The competition has a range of sections, including colour, monochrome, nature, travel and youth.

“The images that score highly tend to be those that capture and hold the judges’ attention and those which show some imagination or originality,” Roy said.

“Photography is a unique artform. The original creation usually takes just a fraction of a second.

“Of course, in these days of digital photography, the artist may take anything from a few minutes to several hours to further enhance the image and transform it from captured reality to imaginative expression.”

Entries close on September 2. Details at

Dead and Buried

A new exhibition at Swansea will feature body bags, a mortuary table, funeral urns and samples of putty and fluid used in the embalming process.

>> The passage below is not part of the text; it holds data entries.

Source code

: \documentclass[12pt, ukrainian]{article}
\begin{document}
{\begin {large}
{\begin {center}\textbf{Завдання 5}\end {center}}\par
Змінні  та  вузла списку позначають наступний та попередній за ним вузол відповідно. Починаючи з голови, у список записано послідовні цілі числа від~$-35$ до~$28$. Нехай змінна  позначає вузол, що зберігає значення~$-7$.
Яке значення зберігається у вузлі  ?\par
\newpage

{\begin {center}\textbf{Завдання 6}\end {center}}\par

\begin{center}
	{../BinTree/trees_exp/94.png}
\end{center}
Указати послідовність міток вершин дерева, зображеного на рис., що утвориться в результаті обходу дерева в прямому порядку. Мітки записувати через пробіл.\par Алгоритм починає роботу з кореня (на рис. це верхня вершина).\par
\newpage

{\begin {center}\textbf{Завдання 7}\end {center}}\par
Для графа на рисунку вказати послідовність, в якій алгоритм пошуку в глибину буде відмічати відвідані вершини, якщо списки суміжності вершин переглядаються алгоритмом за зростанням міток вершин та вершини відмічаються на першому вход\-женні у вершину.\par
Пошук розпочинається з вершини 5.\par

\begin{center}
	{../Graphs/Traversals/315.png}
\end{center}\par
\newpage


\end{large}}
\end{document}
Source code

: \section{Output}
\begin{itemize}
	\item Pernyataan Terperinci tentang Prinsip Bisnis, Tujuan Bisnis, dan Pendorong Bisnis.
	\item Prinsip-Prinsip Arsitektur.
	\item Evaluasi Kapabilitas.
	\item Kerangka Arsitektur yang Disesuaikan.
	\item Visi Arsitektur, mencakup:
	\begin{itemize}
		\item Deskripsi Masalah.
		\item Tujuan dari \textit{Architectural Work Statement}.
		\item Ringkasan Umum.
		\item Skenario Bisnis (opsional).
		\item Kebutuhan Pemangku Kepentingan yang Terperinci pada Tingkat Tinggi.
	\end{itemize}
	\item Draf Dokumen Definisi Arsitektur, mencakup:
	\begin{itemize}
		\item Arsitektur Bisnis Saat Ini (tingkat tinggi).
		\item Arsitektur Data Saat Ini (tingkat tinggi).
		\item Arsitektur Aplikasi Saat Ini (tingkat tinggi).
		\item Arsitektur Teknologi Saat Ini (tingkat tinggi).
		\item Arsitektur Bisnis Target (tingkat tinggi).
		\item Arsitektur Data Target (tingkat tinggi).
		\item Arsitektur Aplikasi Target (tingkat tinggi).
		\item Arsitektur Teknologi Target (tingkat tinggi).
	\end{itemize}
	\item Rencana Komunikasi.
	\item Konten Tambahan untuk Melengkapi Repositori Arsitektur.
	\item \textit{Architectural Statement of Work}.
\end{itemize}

 William Johnston’s sons at his grave in Barnsley in the 1890s.

William Johnston’s sons at his grave in Barnsley in the 1890s.

The exhibition, to open on Saturday, is fittingly named Dead and Buried.

It examines the history of cemeteries in Lake Macquarie and the “colourful characters laid to rest within them”.

The exhibition explores the burial customs of the Awabakal people before European settlement to modern-day funerals.

Death is inevitable, but people often shy away from the subject, the council’s cultural manager Jacqui Hemsley said.

“Dealt with in a respectful manner, an exhibition like this is interesting and informative,” Ms Hemsley said.

The exhibition is in the Swansea Centre in a space named SEEN@Swansea. Very modern name, that.

Ahead of the Game

You’ve heard of choose-your-own-adventure books. But would you believe, there’s now a choose-your-own-adventure parenting game? 

Just in time for the gamer generation’s fertile years, researchers at the University of Newcastle have created a game for parents. 

It’s called Choose your Own Parenting Experience, which has the acronym COPE. Very modern name, that.

It’s being promoted as a “fun, interactive, game-based experience”, designed to be played on a mobile phone. While the game is evidenced-based, the research team want to make sure it works for parents in the real world. They’re looking for parents to test the game, so they can improve it.

We remember when gaming was all about Donkey Kong and Space Invaders. We have to wonder, what games will be around when the babies to benefit from this parenting game grow into teen-zombie gamers?